*Exercise inputs*
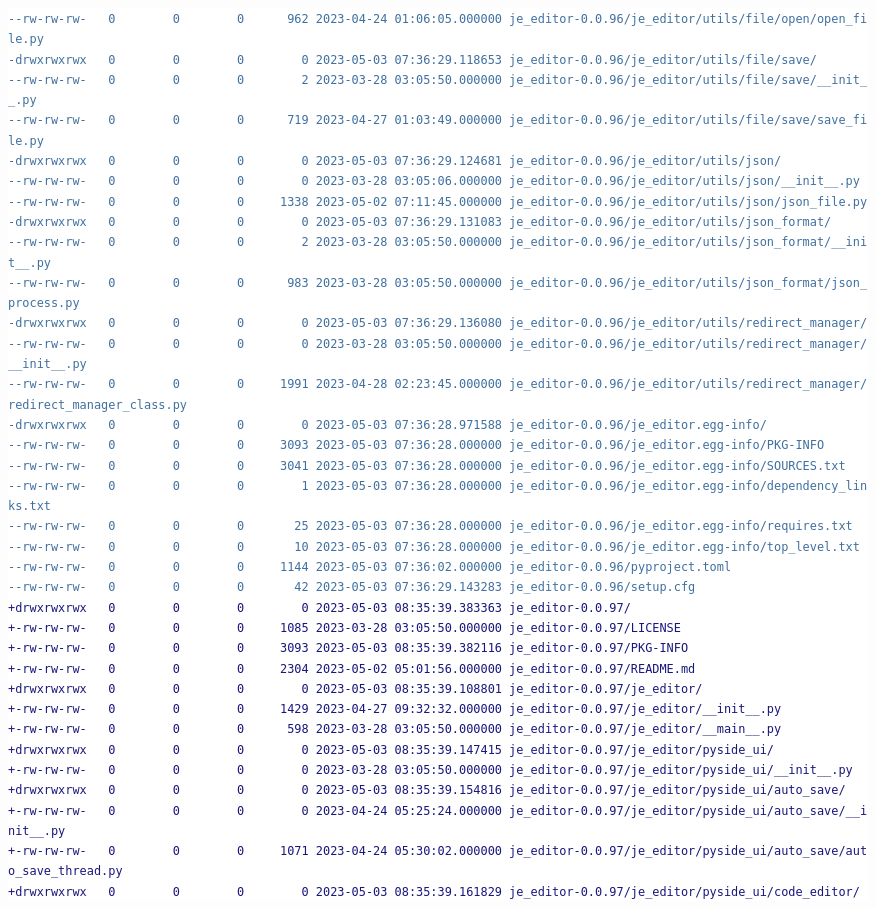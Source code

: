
 ```diff
--rw-rw-rw-   0        0        0      962 2023-04-24 01:06:05.000000 je_editor-0.0.96/je_editor/utils/file/open/open_file.py
-drwxrwxrwx   0        0        0        0 2023-05-03 07:36:29.118653 je_editor-0.0.96/je_editor/utils/file/save/
--rw-rw-rw-   0        0        0        2 2023-03-28 03:05:50.000000 je_editor-0.0.96/je_editor/utils/file/save/__init__.py
--rw-rw-rw-   0        0        0      719 2023-04-27 01:03:49.000000 je_editor-0.0.96/je_editor/utils/file/save/save_file.py
-drwxrwxrwx   0        0        0        0 2023-05-03 07:36:29.124681 je_editor-0.0.96/je_editor/utils/json/
--rw-rw-rw-   0        0        0        0 2023-03-28 03:05:06.000000 je_editor-0.0.96/je_editor/utils/json/__init__.py
--rw-rw-rw-   0        0        0     1338 2023-05-02 07:11:45.000000 je_editor-0.0.96/je_editor/utils/json/json_file.py
-drwxrwxrwx   0        0        0        0 2023-05-03 07:36:29.131083 je_editor-0.0.96/je_editor/utils/json_format/
--rw-rw-rw-   0        0        0        2 2023-03-28 03:05:50.000000 je_editor-0.0.96/je_editor/utils/json_format/__init__.py
--rw-rw-rw-   0        0        0      983 2023-03-28 03:05:50.000000 je_editor-0.0.96/je_editor/utils/json_format/json_process.py
-drwxrwxrwx   0        0        0        0 2023-05-03 07:36:29.136080 je_editor-0.0.96/je_editor/utils/redirect_manager/
--rw-rw-rw-   0        0        0        0 2023-03-28 03:05:50.000000 je_editor-0.0.96/je_editor/utils/redirect_manager/__init__.py
--rw-rw-rw-   0        0        0     1991 2023-04-28 02:23:45.000000 je_editor-0.0.96/je_editor/utils/redirect_manager/redirect_manager_class.py
-drwxrwxrwx   0        0        0        0 2023-05-03 07:36:28.971588 je_editor-0.0.96/je_editor.egg-info/
--rw-rw-rw-   0        0        0     3093 2023-05-03 07:36:28.000000 je_editor-0.0.96/je_editor.egg-info/PKG-INFO
--rw-rw-rw-   0        0        0     3041 2023-05-03 07:36:28.000000 je_editor-0.0.96/je_editor.egg-info/SOURCES.txt
--rw-rw-rw-   0        0        0        1 2023-05-03 07:36:28.000000 je_editor-0.0.96/je_editor.egg-info/dependency_links.txt
--rw-rw-rw-   0        0        0       25 2023-05-03 07:36:28.000000 je_editor-0.0.96/je_editor.egg-info/requires.txt
--rw-rw-rw-   0        0        0       10 2023-05-03 07:36:28.000000 je_editor-0.0.96/je_editor.egg-info/top_level.txt
--rw-rw-rw-   0        0        0     1144 2023-05-03 07:36:02.000000 je_editor-0.0.96/pyproject.toml
--rw-rw-rw-   0        0        0       42 2023-05-03 07:36:29.143283 je_editor-0.0.96/setup.cfg
+drwxrwxrwx   0        0        0        0 2023-05-03 08:35:39.383363 je_editor-0.0.97/
+-rw-rw-rw-   0        0        0     1085 2023-03-28 03:05:50.000000 je_editor-0.0.97/LICENSE
+-rw-rw-rw-   0        0        0     3093 2023-05-03 08:35:39.382116 je_editor-0.0.97/PKG-INFO
+-rw-rw-rw-   0        0        0     2304 2023-05-02 05:01:56.000000 je_editor-0.0.97/README.md
+drwxrwxrwx   0        0        0        0 2023-05-03 08:35:39.108801 je_editor-0.0.97/je_editor/
+-rw-rw-rw-   0        0        0     1429 2023-04-27 09:32:32.000000 je_editor-0.0.97/je_editor/__init__.py
+-rw-rw-rw-   0        0        0      598 2023-03-28 03:05:50.000000 je_editor-0.0.97/je_editor/__main__.py
+drwxrwxrwx   0        0        0        0 2023-05-03 08:35:39.147415 je_editor-0.0.97/je_editor/pyside_ui/
+-rw-rw-rw-   0        0        0        0 2023-03-28 03:05:50.000000 je_editor-0.0.97/je_editor/pyside_ui/__init__.py
+drwxrwxrwx   0        0        0        0 2023-05-03 08:35:39.154816 je_editor-0.0.97/je_editor/pyside_ui/auto_save/
+-rw-rw-rw-   0        0        0        0 2023-04-24 05:25:24.000000 je_editor-0.0.97/je_editor/pyside_ui/auto_save/__init__.py
+-rw-rw-rw-   0        0        0     1071 2023-04-24 05:30:02.000000 je_editor-0.0.97/je_editor/pyside_ui/auto_save/auto_save_thread.py
+drwxrwxrwx   0        0        0        0 2023-05-03 08:35:39.161829 je_editor-0.0.97/je_editor/pyside_ui/code_editor/
```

*Requirement*
Without including any pictures, reproduce the data exactly.

*Completed task*
Source code

:
 ```diff
--rw-rw-rw-   0        0        0      962 2023-04-24 01:06:05.000000 je_editor-0.0.96/je_editor/utils/file/open/open_file.py
-drwxrwxrwx   0        0        0        0 2023-05-03 07:36:29.118653 je_editor-0.0.96/je_editor/utils/file/save/
--rw-rw-rw-   0        0        0        2 2023-03-28 03:05:50.000000 je_editor-0.0.96/je_editor/utils/file/save/__init__.py
--rw-rw-rw-   0        0        0      719 2023-04-27 01:03:49.000000 je_editor-0.0.96/je_editor/utils/file/save/save_file.py
-drwxrwxrwx   0        0        0        0 2023-05-03 07:36:29.124681 je_editor-0.0.96/je_editor/utils/json/
--rw-rw-rw-   0        0        0        0 2023-03-28 03:05:06.000000 je_editor-0.0.96/je_editor/utils/json/__init__.py
--rw-rw-rw-   0        0        0     1338 2023-05-02 07:11:45.000000 je_editor-0.0.96/je_editor/utils/json/json_file.py
-drwxrwxrwx   0        0        0        0 2023-05-03 07:36:29.131083 je_editor-0.0.96/je_editor/utils/json_format/
--rw-rw-rw-   0        0        0        2 2023-03-28 03:05:50.000000 je_editor-0.0.96/je_editor/utils/json_format/__init__.py
--rw-rw-rw-   0        0        0      983 2023-03-28 03:05:50.000000 je_editor-0.0.96/je_editor/utils/json_format/json_process.py
-drwxrwxrwx   0        0        0        0 2023-05-03 07:36:29.136080 je_editor-0.0.96/je_editor/utils/redirect_manager/
--rw-rw-rw-   0        0        0        0 2023-03-28 03:05:50.000000 je_editor-0.0.96/je_editor/utils/redirect_manager/__init__.py
--rw-rw-rw-   0        0        0     1991 2023-04-28 02:23:45.000000 je_editor-0.0.96/je_editor/utils/redirect_manager/redirect_manager_class.py
-drwxrwxrwx   0        0        0        0 2023-05-03 07:36:28.971588 je_editor-0.0.96/je_editor.egg-info/
--rw-rw-rw-   0        0        0     3093 2023-05-03 07:36:28.000000 je_editor-0.0.96/je_editor.egg-info/PKG-INFO
--rw-rw-rw-   0        0        0     3041 2023-05-03 07:36:28.000000 je_editor-0.0.96/je_editor.egg-info/SOURCES.txt
--rw-rw-rw-   0        0        0        1 2023-05-03 07:36:28.000000 je_editor-0.0.96/je_editor.egg-info/dependency_links.txt
--rw-rw-rw-   0        0        0       25 2023-05-03 07:36:28.000000 je_editor-0.0.96/je_editor.egg-info/requires.txt
--rw-rw-rw-   0        0        0       10 2023-05-03 07:36:28.000000 je_editor-0.0.96/je_editor.egg-info/top_level.txt
--rw-rw-rw-   0        0        0     1144 2023-05-03 07:36:02.000000 je_editor-0.0.96/pyproject.toml
--rw-rw-rw-   0        0        0       42 2023-05-03 07:36:29.143283 je_editor-0.0.96/setup.cfg
+drwxrwxrwx   0        0        0        0 2023-05-03 08:35:39.383363 je_editor-0.0.97/
+-rw-rw-rw-   0        0        0     1085 2023-03-28 03:05:50.000000 je_editor-0.0.97/LICENSE
+-rw-rw-rw-   0        0        0     3093 2023-05-03 08:35:39.382116 je_editor-0.0.97/PKG-INFO
+-rw-rw-rw-   0        0        0     2304 2023-05-02 05:01:56.000000 je_editor-0.0.97/README.md
+drwxrwxrwx   0        0        0        0 2023-05-03 08:35:39.108801 je_editor-0.0.97/je_editor/
+-rw-rw-rw-   0        0        0     1429 2023-04-27 09:32:32.000000 je_editor-0.0.97/je_editor/__init__.py
+-rw-rw-rw-   0        0        0      598 2023-03-28 03:05:50.000000 je_editor-0.0.97/je_editor/__main__.py
+drwxrwxrwx   0        0        0        0 2023-05-03 08:35:39.147415 je_editor-0.0.97/je_editor/pyside_ui/
+-rw-rw-rw-   0        0        0        0 2023-03-28 03:05:50.000000 je_editor-0.0.97/je_editor/pyside_ui/__init__.py
+drwxrwxrwx   0        0        0        0 2023-05-03 08:35:39.154816 je_editor-0.0.97/je_editor/pyside_ui/auto_save/
+-rw-rw-rw-   0        0        0        0 2023-04-24 05:25:24.000000 je_editor-0.0.97/je_editor/pyside_ui/auto_save/__init__.py
+-rw-rw-rw-   0        0        0     1071 2023-04-24 05:30:02.000000 je_editor-0.0.97/je_editor/pyside_ui/auto_save/auto_save_thread.py
+drwxrwxrwx   0        0        0        0 2023-05-03 08:35:39.161829 je_editor-0.0.97/je_editor/pyside_ui/code_editor/
```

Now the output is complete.